Found at Irrelevant Investor Blog https://theirrelevantinvestor.com/


2. Sector Performance January

Sector Divergence-On this last trading day of January, below is a snapshot of how the major US sector ETFs have performed so far this year.  Over these last few weeks as the broad market has rallied, we’ve definitely seen some sector divergence.  Defensive sectors like Consumer Staples (XLP) and Utilities (XLU) have come under selling pressure, while cyclical sectors more tied to the business cycle have surged.  Communication Services (XLC) and Consumer Discretionary (XLY) are both up more than 12% YTD already, while Technology (XLK), Materials (XLB), Real Estate (XLRE), and Financials (XLF) are up more than 5%.  The only sectors down on the year are Consumer Staples, Utilities, and Health Care (XLV).  At the moment, four sectors are overbought (more than one standard deviation above their 50-DMAs) versus three that are oversold (more than one standard deviation below their 50-DMAs).

https://www.bespokepremium.com/interactive/posts/think-big-blog/sector-divergence


3. Money Flows to China…Hedge Funds and Actively Managed Longs

Zerohedge…But a closer look under the hood suggests a deep split between different types of investors. Hedge funds, who tend to be nimble, have increased their net exposure to Chinese stocks to 13%, from about 7% late last year, according to data from Goldman Sachs’s Prime Services unit. That isn’t far away from a peak of 15% in 2020, just before Beijing started cracking down on tech companies.

In comparison, while global mutual funds’ holding of Chinese stocks has increased to 8% from 6%, they still are  underweight China by 420 basis points relative to their benchmarks, as of December. The current position ranks in the 19th percentile over the past decade, analysts including Sunil Koul wrote in a note.

Source: Goldman Sachs

https://www.zerohedge.com/markets/hedge-funds-push-chinese-holdings-close-record


4. Rise in Auto Delinquencies-Remember We Showed the Rise in $1000 a Month Car Payments

Now, more Americans are falling behind on their car payments than during the financial crisis.
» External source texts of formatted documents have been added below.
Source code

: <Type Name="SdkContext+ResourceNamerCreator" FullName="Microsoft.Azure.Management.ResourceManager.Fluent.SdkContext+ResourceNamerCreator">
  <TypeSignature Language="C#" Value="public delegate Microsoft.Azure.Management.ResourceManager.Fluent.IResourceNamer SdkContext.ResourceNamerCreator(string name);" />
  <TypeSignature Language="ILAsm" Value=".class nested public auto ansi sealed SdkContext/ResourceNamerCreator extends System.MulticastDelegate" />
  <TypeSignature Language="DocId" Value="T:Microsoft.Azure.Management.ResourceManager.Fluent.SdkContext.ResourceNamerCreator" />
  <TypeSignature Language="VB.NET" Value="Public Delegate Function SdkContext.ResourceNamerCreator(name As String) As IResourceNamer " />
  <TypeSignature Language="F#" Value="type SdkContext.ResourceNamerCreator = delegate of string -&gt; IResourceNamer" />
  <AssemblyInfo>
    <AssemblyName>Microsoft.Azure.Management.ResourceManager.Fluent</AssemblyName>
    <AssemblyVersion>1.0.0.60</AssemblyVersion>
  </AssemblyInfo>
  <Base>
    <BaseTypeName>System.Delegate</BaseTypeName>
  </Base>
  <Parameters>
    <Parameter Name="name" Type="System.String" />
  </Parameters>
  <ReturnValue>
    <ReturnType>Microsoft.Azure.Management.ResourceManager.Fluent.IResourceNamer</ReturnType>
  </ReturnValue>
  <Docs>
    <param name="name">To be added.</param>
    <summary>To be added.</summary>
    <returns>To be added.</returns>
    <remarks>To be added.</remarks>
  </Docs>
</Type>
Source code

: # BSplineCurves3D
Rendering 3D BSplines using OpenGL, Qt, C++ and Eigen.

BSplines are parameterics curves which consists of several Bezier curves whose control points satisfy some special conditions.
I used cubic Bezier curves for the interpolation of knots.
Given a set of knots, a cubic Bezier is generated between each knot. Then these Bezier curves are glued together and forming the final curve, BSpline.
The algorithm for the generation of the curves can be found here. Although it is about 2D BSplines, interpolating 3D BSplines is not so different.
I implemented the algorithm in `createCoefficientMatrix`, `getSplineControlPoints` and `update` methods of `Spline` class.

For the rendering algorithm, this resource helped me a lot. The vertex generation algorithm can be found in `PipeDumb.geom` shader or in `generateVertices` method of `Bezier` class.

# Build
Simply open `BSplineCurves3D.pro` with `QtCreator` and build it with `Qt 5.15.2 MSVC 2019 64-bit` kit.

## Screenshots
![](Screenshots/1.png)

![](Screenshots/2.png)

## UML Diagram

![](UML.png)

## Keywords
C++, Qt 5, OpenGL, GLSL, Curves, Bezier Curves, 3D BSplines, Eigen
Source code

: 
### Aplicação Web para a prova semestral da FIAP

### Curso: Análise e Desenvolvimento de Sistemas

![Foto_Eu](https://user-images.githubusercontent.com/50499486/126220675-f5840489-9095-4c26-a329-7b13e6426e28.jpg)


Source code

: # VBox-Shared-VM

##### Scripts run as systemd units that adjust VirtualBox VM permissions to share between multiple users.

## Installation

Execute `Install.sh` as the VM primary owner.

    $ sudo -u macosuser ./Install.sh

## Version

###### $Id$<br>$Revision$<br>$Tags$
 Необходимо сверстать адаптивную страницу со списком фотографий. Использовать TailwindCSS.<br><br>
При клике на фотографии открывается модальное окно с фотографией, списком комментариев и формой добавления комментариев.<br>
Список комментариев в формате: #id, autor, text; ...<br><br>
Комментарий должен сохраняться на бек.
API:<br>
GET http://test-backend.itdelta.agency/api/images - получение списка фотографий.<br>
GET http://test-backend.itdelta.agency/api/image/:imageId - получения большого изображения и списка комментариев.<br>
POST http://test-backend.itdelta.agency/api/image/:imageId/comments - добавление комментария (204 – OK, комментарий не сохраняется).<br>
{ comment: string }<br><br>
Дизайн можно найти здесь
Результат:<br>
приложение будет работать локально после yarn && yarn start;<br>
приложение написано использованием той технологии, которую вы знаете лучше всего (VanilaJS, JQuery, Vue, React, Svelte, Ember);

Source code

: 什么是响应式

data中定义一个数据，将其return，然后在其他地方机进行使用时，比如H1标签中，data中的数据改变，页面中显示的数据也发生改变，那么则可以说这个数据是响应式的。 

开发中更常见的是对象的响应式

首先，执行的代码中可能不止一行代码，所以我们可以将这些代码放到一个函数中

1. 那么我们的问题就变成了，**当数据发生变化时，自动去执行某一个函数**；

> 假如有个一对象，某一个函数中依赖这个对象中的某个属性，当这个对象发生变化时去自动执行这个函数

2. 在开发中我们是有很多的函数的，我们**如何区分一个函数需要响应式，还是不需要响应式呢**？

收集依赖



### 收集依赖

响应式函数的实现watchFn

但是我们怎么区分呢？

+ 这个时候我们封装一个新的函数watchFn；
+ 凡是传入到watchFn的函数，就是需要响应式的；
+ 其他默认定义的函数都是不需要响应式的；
In December, the percentage of subprime auto borrowers who were at least 60 days late on their bills rose to 5.67%, up from a seven-year low of 2.58% in April 2021, according to Fitch Ratings. That compares to 5.04% in January 2009, the peak during the Great Recession.  Bloomberg ByClaire Ballentine

Rise in Auto Delinquencies

The percentage of borrowers at least 60 days late on their car payments is rising

Source: Fitch Ratings

https://www.bloomberg.com/news/articles/2023-01-27/car-repossessions-grow-as-inflation-slams-consumers?leadSource=uverify%20wall


5. Demand for Gold Soars to Highest in a Decade as U.S. Dollar Weakens

Dave Lutz at Jones Trading GOT GOLD?– Demand for gold surged to its highest in more than a decade in 2022, fuelled by “colossal” central bank purchases that underscored the safe haven asset’s appeal during times of geopolitical upheaval. Annual gold demand increased 18 per cent last year to 4,741 tonnes, the largest amount since 2011, driven by a 55-year high in central bank purchases, according to the World Gold Council, an industry-backed group.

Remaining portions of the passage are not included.